API for conditional / exclusive write
Over in https://github.com/zarr-developers/zarr-python/pull/2262, we'd like to write a file but only if it doesn't already exist. On a local file system, this would be open(path, mode="xb"), which will fail with a FileExistsError if the file already exists.
Now that S3 supports conditional writes, it should be possible to implement this for s3fs, gcsfs (if_generation_match=0), and adlfs (overwrite=False).
Would there be any appetite for standardizing this behavior? I'm not sure what API is best, but I lean towards something like an overwrite: bool parameter to pipe and similar methods. We could also try to support mode=xb in some open-like methods, but I'm less sure about that.
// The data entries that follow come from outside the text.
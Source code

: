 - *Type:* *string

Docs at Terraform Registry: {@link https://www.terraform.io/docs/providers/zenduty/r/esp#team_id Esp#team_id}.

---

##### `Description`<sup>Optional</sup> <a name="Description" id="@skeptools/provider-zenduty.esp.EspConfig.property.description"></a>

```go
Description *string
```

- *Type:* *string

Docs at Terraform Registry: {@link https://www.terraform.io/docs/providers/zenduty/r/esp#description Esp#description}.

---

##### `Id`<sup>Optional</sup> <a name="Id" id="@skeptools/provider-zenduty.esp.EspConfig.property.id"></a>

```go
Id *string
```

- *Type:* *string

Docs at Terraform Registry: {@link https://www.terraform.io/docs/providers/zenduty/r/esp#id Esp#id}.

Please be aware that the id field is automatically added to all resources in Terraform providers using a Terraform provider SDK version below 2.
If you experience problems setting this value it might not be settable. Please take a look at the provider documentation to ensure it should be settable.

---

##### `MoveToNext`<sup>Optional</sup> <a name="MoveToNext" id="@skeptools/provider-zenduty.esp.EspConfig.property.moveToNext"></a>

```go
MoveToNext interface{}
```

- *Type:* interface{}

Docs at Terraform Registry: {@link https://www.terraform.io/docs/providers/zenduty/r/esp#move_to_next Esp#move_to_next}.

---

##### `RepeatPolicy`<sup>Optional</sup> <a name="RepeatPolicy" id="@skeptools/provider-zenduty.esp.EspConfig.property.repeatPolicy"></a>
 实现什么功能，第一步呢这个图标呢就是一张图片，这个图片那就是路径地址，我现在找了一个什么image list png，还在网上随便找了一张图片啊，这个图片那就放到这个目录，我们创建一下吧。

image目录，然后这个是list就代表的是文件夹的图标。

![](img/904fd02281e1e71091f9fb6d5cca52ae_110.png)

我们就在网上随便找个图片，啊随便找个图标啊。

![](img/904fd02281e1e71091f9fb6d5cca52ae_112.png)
If this is only to apply to open, then the mode= would be fine, and probably the check would happen at open time. But I think you mean for methods put/pipe, right? A bool argument on those methods and their one-file variants would be enough.
A couple of thoughts:
- how does this interact with on_error, when trying to write multiple files to remote; is it like any other IO error? Probably yes; so other files would get written (concurrently), this would not act as a lock on the whole operation
- on S3, I assume you are looking at If-None-Match; is if_generation_match=0 really the same, or does it mean "if no such filename ever existed"?
Do you know how this interacts with multi-part-uploads, where although many bytes might have been sent, the file is not really written to the remote path location until a final commit? At what point is the exists condition applied?
I'm not sure offhand.